Launch of UNICEF Child Alert - Ten million children in the central Sahel need humanitarian assistance amid spiralling conflict and punishing climate

This is a summary of what was said by UNICEF spokesperson John James – to whom quoted text may be attributed – at today's press briefing at the Palais des Nations in Geneva. 

17 March 2023

As prepared for delivery

"Good morning.

"I’ve come in from UNICEF’s regional office in West and Central Africa to warn about a rapidly accelerating crisis for children on Europe’s doorstep.

"Ten million children in Burkina Faso, Mali and Niger are in dire need of humanitarian assistance largely due to spiralling conflict, while nearly 4 million children are at risk in neighbouring countries as hostilities between armed groups and national security forces spill across borders.

"Today UNICEF is publishing a new Child Alert warning of the extreme jeopardy facing the lives and futures of children in the central Sahel.

"To those who think this is a long-running chronic crisis, we want to be very clear that while attention has been elsewhere, things have been accelerating downhill at an alarming pace.

"It may be a conflict without clear boundaries and headline-grabbing battles, but slowly and surely it has been spreading, and children – millions of them - are increasingly in the middle of it.

"When I say the situation has been getting much worse, let me point to a few figures highlighted in the report. I said 10 million children in Burkina Faso, Mali and Niger are in need of humanitarian assistance – that is twice as many as in 2020.

"Last year was particularly violent for children. Many of you will be familiar with the UN’s reporting and verification work on grave violations against children in conflict.

"In Burkina Faso, three times more children were verified as killed during the first nine months of 2022 than in the same period in 2021, according to UN-verified data.

"Over 8,300 schools have shut down across the three countries because they were directly targeted, teachers have fled, or because parents were displaced or too frightened to send their children to school.

"More than 1 in 5 schools in Burkina Faso have closed. 30 per cent of schools in Niger’s Tillaberi region are no longer functional due to the conflict.

"Over 20,000 people in the border area between Burkina Faso, Mali and Niger will be in ‘catastrophe’-level food insecurity by June 2023, according to recent projections.

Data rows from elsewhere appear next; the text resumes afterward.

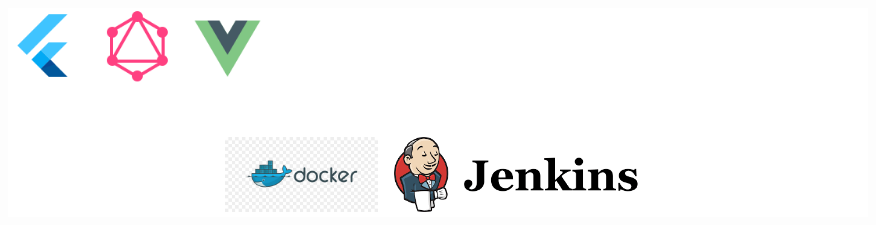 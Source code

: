 <code><img height="75" src="https://github.com/M3Try/M3Try/blob/master/assets/flutter.png"></code> &nbsp;&nbsp;
<code><img height="75" src="https://github.com/M3Try/M3Try/blob/master/assets/graphql.png"></code> &nbsp;&nbsp;
<code><img height="75" src="https://github.com/M3Try/M3Try/blob/master/assets/vue.png"></code>
</p>

<br/>

<p align="center">
<code><img height="75" src="https://github.com/M3Try/M3Try/blob/master/assets/docker.png"></code> &nbsp;&nbsp;
<code><img height="75" src="https://github.com/M3Try/M3Try/blob/master/assets/jenkins.png"></code> &nbsp;&nbsp;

"The armed conflict has become increasingly brutal. Some of the armed groups that operate across vast swathes of Mali, Burkina Faso, and increasingly in Niger employ tactics that include blockading towns and villages and sabotaging water networks.

"58 water points were attacked in Burkina Faso in 2022, up from 21 in 2021 and 3 in 2020. UNICEF-supported water trucks have been burned, and water storage facilities destroyed.

"The armed conflict has driven nearly 2.7 million people off their land into displacement camps or vulnerable host communities across the three countries.

"Today we are also highlighting the spillover contamination into the northern areas of neighbouring coastal countries. At least 172 violent incidents, including attacks by armed groups, were reported in the northern border areas of Togo, Benin, Ghana and Cote d’Ivoire in 2022. In both Benin and Togo, nine schools in the countries’ northern regions had shut down or were no longer functional due to insecurity by late 2022.

"Their situation is clearly not the same as in the central Sahel where large areas of countries lack government services, and humanitarian actors struggle to reach communities. But insecurity is growing in these coastal countries, linked to similar activities by non-state armed groups.

"Now is the time to anticipate, build resilience and social cohesion, and avoid taking any actions that risk exacerbating the situation.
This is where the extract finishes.